◆ **Exercise**
Every line below that includes "plus" counts toward the total. Report that total alone.

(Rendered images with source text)

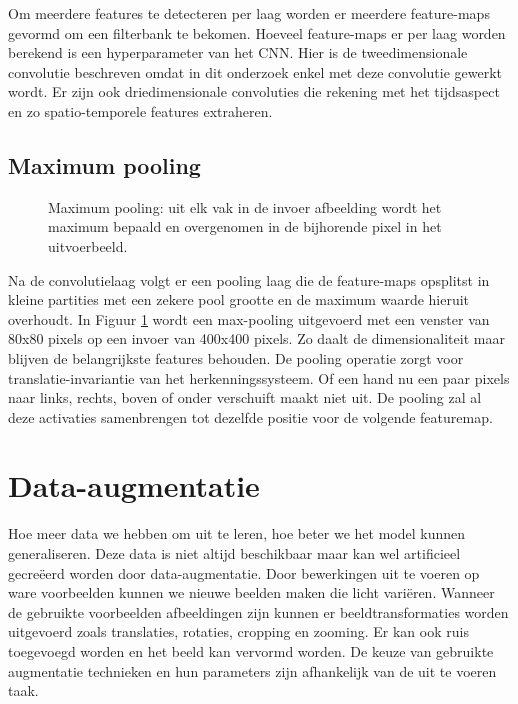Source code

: \npar Om meerdere features te detecteren per laag worden er meerdere feature-maps gevormd om een filterbank te bekomen. Hoeveel feature-maps er per laag worden berekend is een hyperparameter van het CNN. Hier is de tweedimensionale convolutie beschreven omdat in dit onderzoek enkel met deze convolutie gewerkt wordt. Er zijn ook driedimensionale convoluties die rekening met het tijdsaspect en zo spatio-temporele features extraheren.
\subsection{Maximum pooling}

\begin{figure}[t!]
	\centering
	
	\caption{Maximum pooling: uit elk vak in de invoer afbeelding wordt het maximum bepaald en overgenomen in de bijhorende pixel in het uitvoerbeeld.}
	\label{fig:max-pooling}
\end{figure}
Na de convolutielaag volgt er een pooling laag die de feature-maps opsplitst in kleine partities met een zekere pool grootte en de maximum waarde hieruit overhoudt. In Figuur \ref{fig:max-pooling} wordt een max-pooling uitgevoerd met een venster van 80x80 pixels op een invoer van 400x400 pixels. Zo daalt de dimensionaliteit maar blijven de belangrijkste features behouden.
\npar De pooling operatie zorgt voor translatie-invariantie van het herkenningssysteem. Of een hand nu een paar pixels naar links, rechts, boven of onder verschuift maakt niet uit. De pooling zal al deze activaties samenbrengen tot dezelfde positie voor de volgende featuremap. 

\section{Data-augmentatie}\label{sec:data-augm}
Hoe meer data we hebben om uit te leren, hoe beter we het model kunnen generaliseren. Deze data is niet altijd beschikbaar maar kan wel artificieel gecre\"eerd worden door data-augmentatie. Door bewerkingen uit te voeren op ware voorbeelden kunnen we nieuwe beelden maken die licht vari\"eren.
\npar Wanneer de gebruikte voorbeelden afbeeldingen zijn kunnen er beeldtransformaties worden uitgevoerd zoals translaties, rotaties, cropping en zooming. Er kan ook ruis toegevoegd worden en het beeld kan vervormd worden. De keuze van gebruikte augmentatie technieken en hun parameters zijn afhankelijk van de uit te voeren taak. 

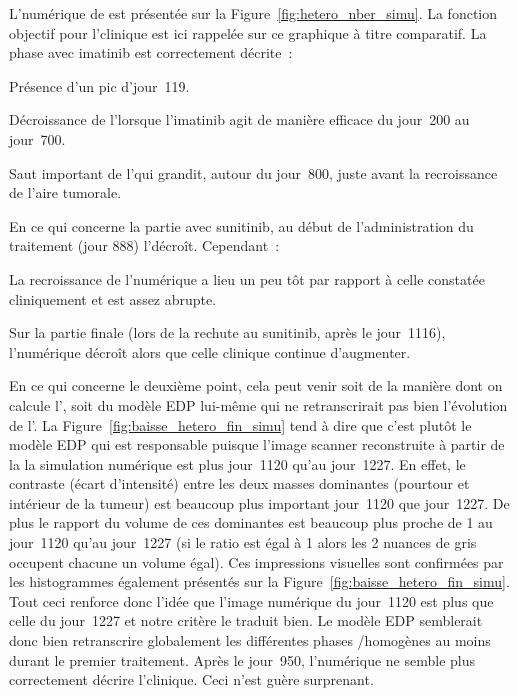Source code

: \documentclass[main.tex]{subfiles}
\begin{document}
L'\hetero numérique de \Nber est présentée sur la Figure~\ref{fig:hetero_nber_simu}. 
La fonction objectif pour l'\hetero clinique %
est ici rappelée sur ce graphique à titre comparatif. La phase avec imatinib est  correctement décrite~:
\begin{myitemize}
\item Présence d'un pic d'\hetero jour~119.
\item Décroissance de l'\hetero lorsque l'imatinib agit de manière efficace du jour~200 au jour~700.
\item Saut important de l'\hetero qui grandit, autour du jour~800, juste avant la recroissance de l'aire tumorale.
\end{myitemize}
En ce qui concerne la partie avec sunitinib, au début de l'administration du traitement (jour 888) l'\hetero décroît. Cependant~:
\begin{myitemize}
\item La recroissance de l'\hetero numérique a lieu un peu tôt par rapport à celle constatée cliniquement et est assez abrupte.
\item Sur la partie finale (lors de la rechute au sunitinib, après le jour~1116), l'\hetero numérique décroît alors que celle clinique continue d'augmenter. 
\end{myitemize}
En ce qui concerne le deuxième point, cela peut venir soit de la manière dont on calcule l'\hetero, soit du modèle EDP lui-même qui ne retranscrirait pas bien l'évolution de l'\hetero. La Figure~\ref{fig:baisse_hetero_fin_simu} tend à dire que c'est plutôt le modèle EDP qui est responsable puisque l'image scanner reconstruite à partir de la la simulation numérique est 
plus \heterogene jour~1120 qu'au jour~1227. 
En effet, le contraste (écart d'intensité) entre les deux masses dominantes (pourtour et intérieur de la tumeur) 
est beaucoup plus important jour~1120 que jour~1227. De plus le rapport du volume de ces dominantes est beaucoup plus proche de 1 au jour~1120 qu'au jour~1227 (si le ratio est égal à 1 alors les 2 nuances de gris occupent chacune un volume égal). Ces impressions visuelles sont confirmées par les histogrammes également présentés sur la Figure~\ref{fig:baisse_hetero_fin_simu}. 
Tout ceci renforce donc l'idée que l'image numérique du jour~1120 est plus \heterogene que celle du jour~1227 et notre critère le traduit bien. Le modèle EDP semblerait donc bien retranscrire globalement les différentes phases  \heterogenes /homogènes au moins durant le premier traitement. Après le jour~950, l'\hetero numérique ne semble plus correctement  décrire l'\hetero clinique. Ceci n'est guère surprenant. %
\end{document}
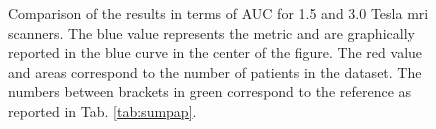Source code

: \begin{figure}
{
}
\hspace*{\fill}
\caption{Comparison of the results in terms of AUC for 1.5 and 3.0 Tesla \ac{mri} scanners. The {\color{blue}blue} value represents the metric and are graphically reported in the blue curve in the center of the figure. The {\color{red}red} value and areas correspond to the number of patients in the dataset. The numbers between brackets in {\color{semiAuto}green} correspond to the reference as reported in Tab. \ref{tab:sumpap}.}
\label{fig:auc}
\end{figure}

◆ **Result for this exercise**
3